Taking the line with "within your workflows." as the first and the line with "complex business operations." as the last, set down exactly every line in that range from the entries below, and no more.

● ● ● ● ●

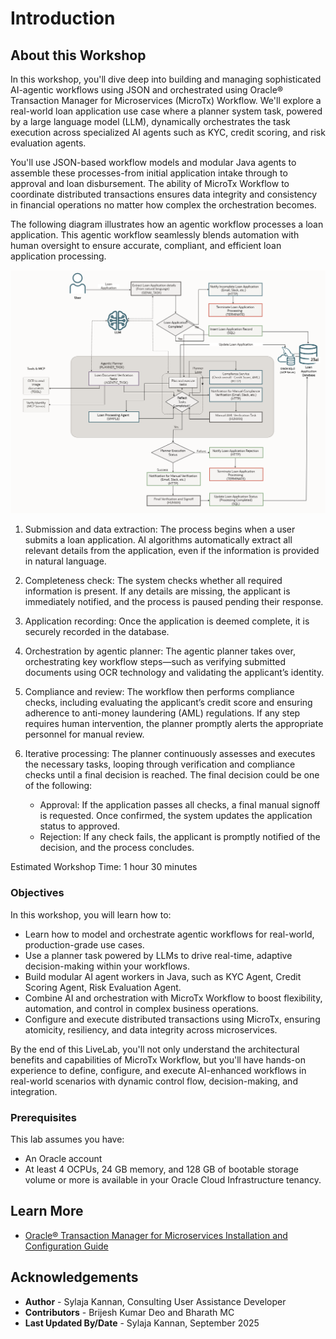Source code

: # Introduction

## About this Workshop

In this workshop, you'll dive deep into building and managing sophisticated AI-agentic workflows using JSON and orchestrated using Oracle® Transaction Manager for Microservices (MicroTx) Workflow. We'll explore a real-world loan application use case where a planner system task, powered by a large language model (LLM), dynamically orchestrates the task execution across specialized AI agents such as KYC, credit scoring, and risk evaluation agents.

You'll use JSON-based workflow models and modular Java agents to assemble these processes-from initial application intake through to approval and loan disbursement. The ability of MicroTx Workflow to coordinate distributed transactions ensures data integrity and consistency in financial operations no matter how complex the orchestration becomes.

The following diagram illustrates how an agentic workflow processes a loan application. This agentic workflow seamlessly blends automation with human oversight to ensure accurate, compliant, and efficient loan application processing.

![Loan application workflow](images/about.png)

1. Submission and data extraction: The process begins when a user submits a loan application. AI algorithms automatically extract all relevant details from the application, even if the information is provided in natural language.

2. Completeness check: The system checks whether all required information is present. If any details are missing, the applicant is immediately notified, and the process is paused pending their response.

3. Application recording: Once the application is deemed complete, it is securely recorded in the database.

4. Orchestration by agentic planner: The agentic planner takes over, orchestrating key workflow steps—such as verifying submitted documents using OCR technology and validating the applicant’s identity.

5. Compliance and review: The workflow then performs compliance checks, including evaluating the applicant’s credit score and ensuring adherence to anti-money laundering (AML) regulations. If any step requires human intervention, the planner promptly alerts the appropriate personnel for manual review.

6. Iterative processing: The planner continuously assesses and executes the necessary tasks, looping through verification and compliance checks until a final decision is reached. The final decision could be one of the following:
    * Approval: If the application passes all checks, a final manual signoff is requested. Once confirmed, the system updates the application status to approved.
    * Rejection: If any check fails, the applicant is promptly notified of the decision, and the process concludes.

Estimated Workshop Time: 1 hour 30 minutes

### Objectives

In this workshop, you will learn how to:

* Learn how to model and orchestrate agentic workflows for real-world, production-grade use cases.
* Use a planner task powered by LLMs to drive real-time, adaptive decision-making within your workflows.
* Build modular AI agent workers in Java, such as KYC Agent, Credit Scoring Agent, Risk Evaluation Agent.
* Combine AI and orchestration with MicroTx Workflow to boost flexibility, automation, and control in complex business operations.
* Configure and execute distributed transactions using MicroTx, ensuring atomicity, resiliency, and data integrity across microservices.

By the end of this LiveLab, you'll not only understand the architectural benefits and capabilities of MicroTx Workflow, but you'll have hands-on experience to define, configure, and execute AI-enhanced workflows in real-world scenarios with dynamic control flow, decision-making, and integration.

### Prerequisites

This lab assumes you have:
* An Oracle account
* At least 4 OCPUs, 24 GB memory, and 128 GB of bootable storage volume or more is available in your Oracle Cloud Infrastructure tenancy.

## Learn More

* [Oracle® Transaction Manager for Microservices Installation and Configuration Guide](https://docs.oracle.com/pls/topic/lookup?ctx=microtx-latest&id=TMMDG)

## Acknowledgements
* **Author** - Sylaja Kannan, Consulting User Assistance Developer
* **Contributors** -  Brijesh Kumar Deo and Bharath MC
* **Last Updated By/Date** - Sylaja Kannan, September 2025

● ● ● ● ●

__Problem solution__
* Use a planner task powered by LLMs to drive real-time, adaptive decision-making within your workflows.
* Build modular AI agent workers in Java, such as KYC Agent, Credit Scoring Agent, Risk Evaluation Agent.
* Combine AI and orchestration with MicroTx Workflow to boost flexibility, automation, and control in complex business operations.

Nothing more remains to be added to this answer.